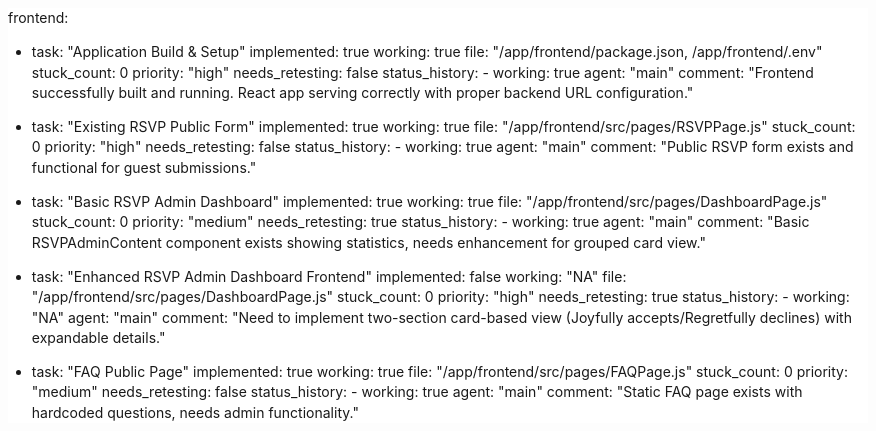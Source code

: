 frontend:
  - task: "Application Build & Setup"
    implemented: true
    working: true
    file: "/app/frontend/package.json, /app/frontend/.env"
    stuck_count: 0
    priority: "high"
    needs_retesting: false
    status_history:
        - working: true
          agent: "main"
          comment: "Frontend successfully built and running. React app serving correctly with proper backend URL configuration."

  - task: "Existing RSVP Public Form"
    implemented: true
    working: true
    file: "/app/frontend/src/pages/RSVPPage.js"
    stuck_count: 0
    priority: "high"
    needs_retesting: false
    status_history:
        - working: true
          agent: "main"
          comment: "Public RSVP form exists and functional for guest submissions."

  - task: "Basic RSVP Admin Dashboard"
    implemented: true
    working: true
    file: "/app/frontend/src/pages/DashboardPage.js"
    stuck_count: 0
    priority: "medium"
    needs_retesting: true
    status_history:
        - working: true
          agent: "main"
          comment: "Basic RSVPAdminContent component exists showing statistics, needs enhancement for grouped card view."

  - task: "Enhanced RSVP Admin Dashboard Frontend"
    implemented: false
    working: "NA"
    file: "/app/frontend/src/pages/DashboardPage.js"
    stuck_count: 0
    priority: "high"
    needs_retesting: true
    status_history:
        - working: "NA"
          agent: "main"
          comment: "Need to implement two-section card-based view (Joyfully accepts/Regretfully declines) with expandable details."

  - task: "FAQ Public Page"
    implemented: true
    working: true
    file: "/app/frontend/src/pages/FAQPage.js"
    stuck_count: 0
    priority: "medium"
    needs_retesting: false
    status_history:
        - working: true
          agent: "main"
          comment: "Static FAQ page exists with hardcoded questions, needs admin functionality."
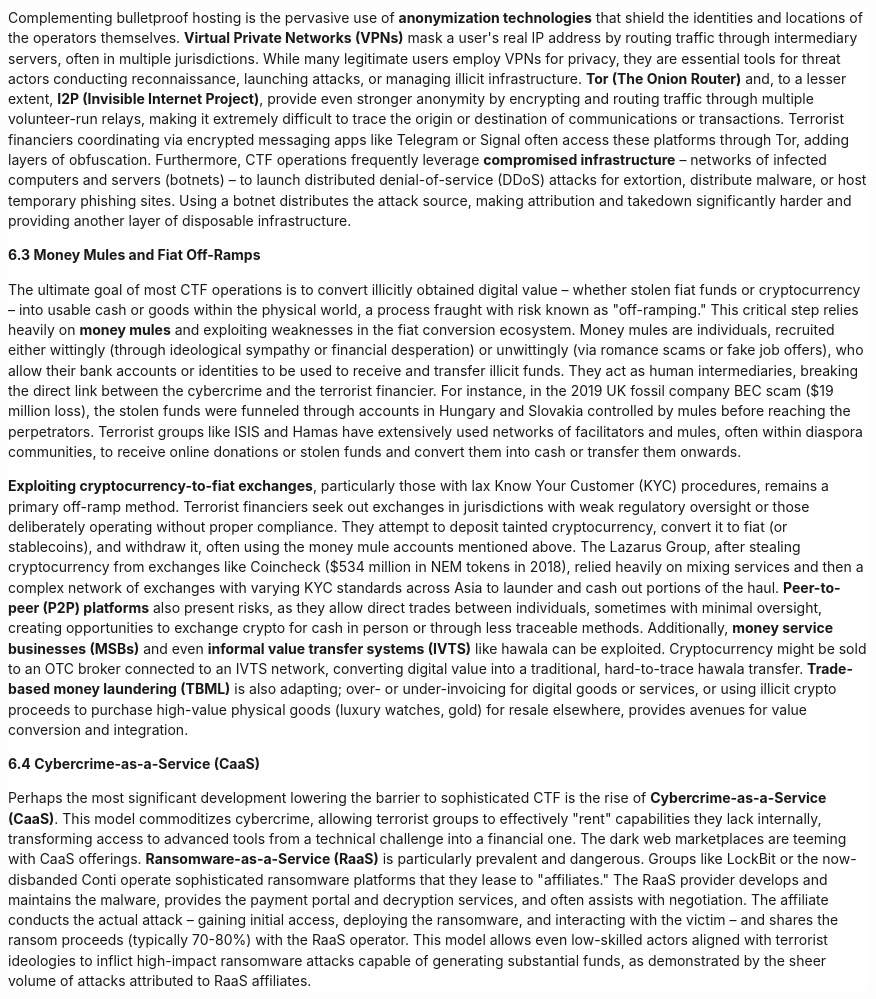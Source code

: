 Complementing bulletproof hosting is the pervasive use of **anonymization technologies** that shield the identities and locations of the operators themselves. **Virtual Private Networks (VPNs)** mask a user's real IP address by routing traffic through intermediary servers, often in multiple jurisdictions. While many legitimate users employ VPNs for privacy, they are essential tools for threat actors conducting reconnaissance, launching attacks, or managing illicit infrastructure. **Tor (The Onion Router)** and, to a lesser extent, **I2P (Invisible Internet Project)**, provide even stronger anonymity by encrypting and routing traffic through multiple volunteer-run relays, making it extremely difficult to trace the origin or destination of communications or transactions. Terrorist financiers coordinating via encrypted messaging apps like Telegram or Signal often access these platforms through Tor, adding layers of obfuscation. Furthermore, CTF operations frequently leverage **compromised infrastructure** – networks of infected computers and servers (botnets) – to launch distributed denial-of-service (DDoS) attacks for extortion, distribute malware, or host temporary phishing sites. Using a botnet distributes the attack source, making attribution and takedown significantly harder and providing another layer of disposable infrastructure.

**6.3 Money Mules and Fiat Off-Ramps**

The ultimate goal of most CTF operations is to convert illicitly obtained digital value – whether stolen fiat funds or cryptocurrency – into usable cash or goods within the physical world, a process fraught with risk known as "off-ramping." This critical step relies heavily on **money mules** and exploiting weaknesses in the fiat conversion ecosystem. Money mules are individuals, recruited either wittingly (through ideological sympathy or financial desperation) or unwittingly (via romance scams or fake job offers), who allow their bank accounts or identities to be used to receive and transfer illicit funds. They act as human intermediaries, breaking the direct link between the cybercrime and the terrorist financier. For instance, in the 2019 UK fossil company BEC scam ($19 million loss), the stolen funds were funneled through accounts in Hungary and Slovakia controlled by mules before reaching the perpetrators. Terrorist groups like ISIS and Hamas have extensively used networks of facilitators and mules, often within diaspora communities, to receive online donations or stolen funds and convert them into cash or transfer them onwards.

**Exploiting cryptocurrency-to-fiat exchanges**, particularly those with lax Know Your Customer (KYC) procedures, remains a primary off-ramp method. Terrorist financiers seek out exchanges in jurisdictions with weak regulatory oversight or those deliberately operating without proper compliance. They attempt to deposit tainted cryptocurrency, convert it to fiat (or stablecoins), and withdraw it, often using the money mule accounts mentioned above. The Lazarus Group, after stealing cryptocurrency from exchanges like Coincheck ($534 million in NEM tokens in 2018), relied heavily on mixing services and then a complex network of exchanges with varying KYC standards across Asia to launder and cash out portions of the haul. **Peer-to-peer (P2P) platforms** also present risks, as they allow direct trades between individuals, sometimes with minimal oversight, creating opportunities to exchange crypto for cash in person or through less traceable methods. Additionally, **money service businesses (MSBs)** and even **informal value transfer systems (IVTS)** like hawala can be exploited. Cryptocurrency might be sold to an OTC broker connected to an IVTS network, converting digital value into a traditional, hard-to-trace hawala transfer. **Trade-based money laundering (TBML)** is also adapting; over- or under-invoicing for digital goods or services, or using illicit crypto proceeds to purchase high-value physical goods (luxury watches, gold) for resale elsewhere, provides avenues for value conversion and integration.

**6.4 Cybercrime-as-a-Service (CaaS)**

Perhaps the most significant development lowering the barrier to sophisticated CTF is the rise of **Cybercrime-as-a-Service (CaaS)**. This model commoditizes cybercrime, allowing terrorist groups to effectively "rent" capabilities they lack internally, transforming access to advanced tools from a technical challenge into a financial one. The dark web marketplaces are teeming with CaaS offerings. **Ransomware-as-a-Service (RaaS)** is particularly prevalent and dangerous. Groups like LockBit or the now-disbanded Conti operate sophisticated ransomware platforms that they lease to "affiliates." The RaaS provider develops and maintains the malware, provides the payment portal and decryption services, and often assists with negotiation. The affiliate conducts the actual attack – gaining initial access, deploying the ransomware, and interacting with the victim – and shares the ransom proceeds (typically 70-80%) with the RaaS operator. This model allows even low-skilled actors aligned with terrorist ideologies to inflict high-impact ransomware attacks capable of generating substantial funds, as demonstrated by the sheer volume of attacks attributed to RaaS affiliates.
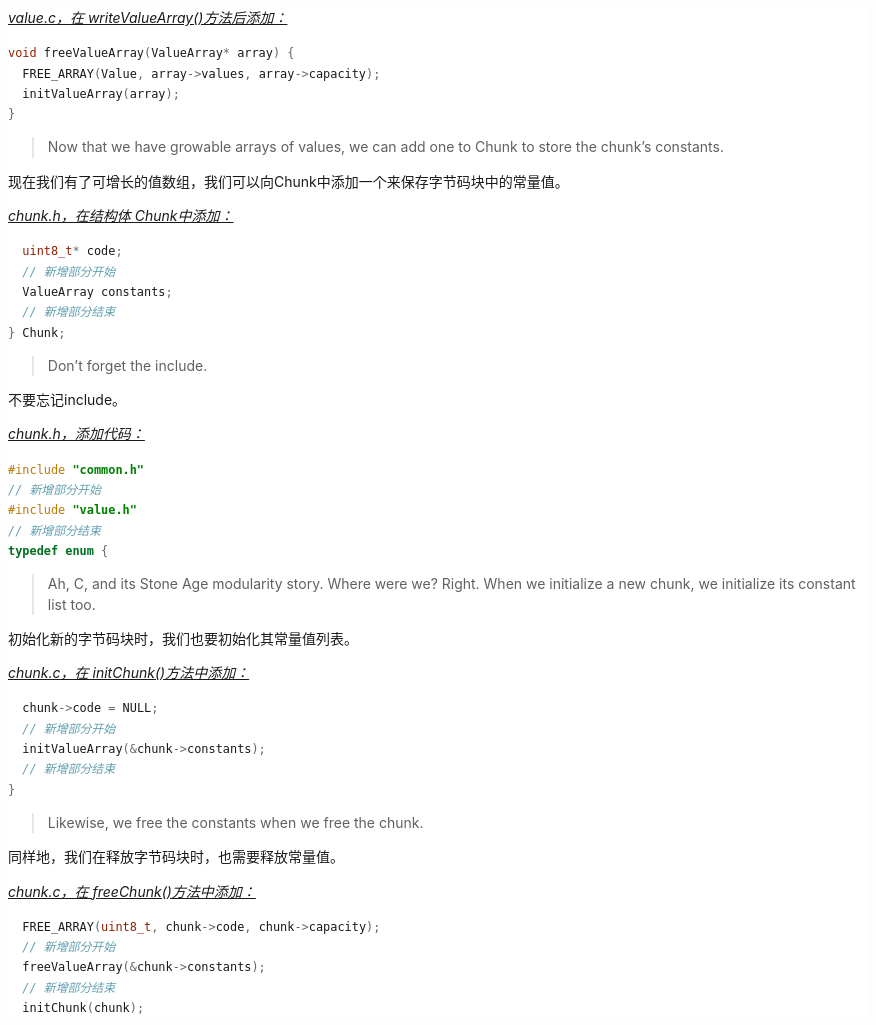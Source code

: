 *<u>value.c，在 writeValueArray()方法后添加：</u>*

```c
void freeValueArray(ValueArray* array) {
  FREE_ARRAY(Value, array->values, array->capacity);
  initValueArray(array);
}
```

> Now that we have growable arrays of values, we can add one to Chunk to store the chunk’s constants.

现在我们有了可增长的值数组，我们可以向Chunk中添加一个来保存字节码块中的常量值。

*<u>chunk.h，在结构体 Chunk中添加：</u>*

```c
  uint8_t* code;
  // 新增部分开始
  ValueArray constants;
  // 新增部分结束
} Chunk;
```

> Don’t forget the include.

不要忘记include。

*<u>chunk.h，添加代码：</u>*

```c
#include "common.h"
// 新增部分开始
#include "value.h"
// 新增部分结束
typedef enum {
```

> Ah, C, and its Stone Age modularity story. Where were we? Right. When we initialize a new chunk, we initialize its constant list too.

初始化新的字节码块时，我们也要初始化其常量值列表。

*<u>chunk.c，在 initChunk()方法中添加：</u>*

```c
  chunk->code = NULL;
  // 新增部分开始
  initValueArray(&chunk->constants);
  // 新增部分结束
}
```

> Likewise, we free the constants when we free the chunk.

同样地，我们在释放字节码块时，也需要释放常量值。

*<u>chunk.c，在 freeChunk()方法中添加：</u>*

```c
  FREE_ARRAY(uint8_t, chunk->code, chunk->capacity);
  // 新增部分开始
  freeValueArray(&chunk->constants);
  // 新增部分结束
  initChunk(chunk);
```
◇ ◇ ◇ ◇ ◇
- [Prompt] The answer is a bare number: how many lines of the records contain the string "方法中添加"?

- [Problem solution] 2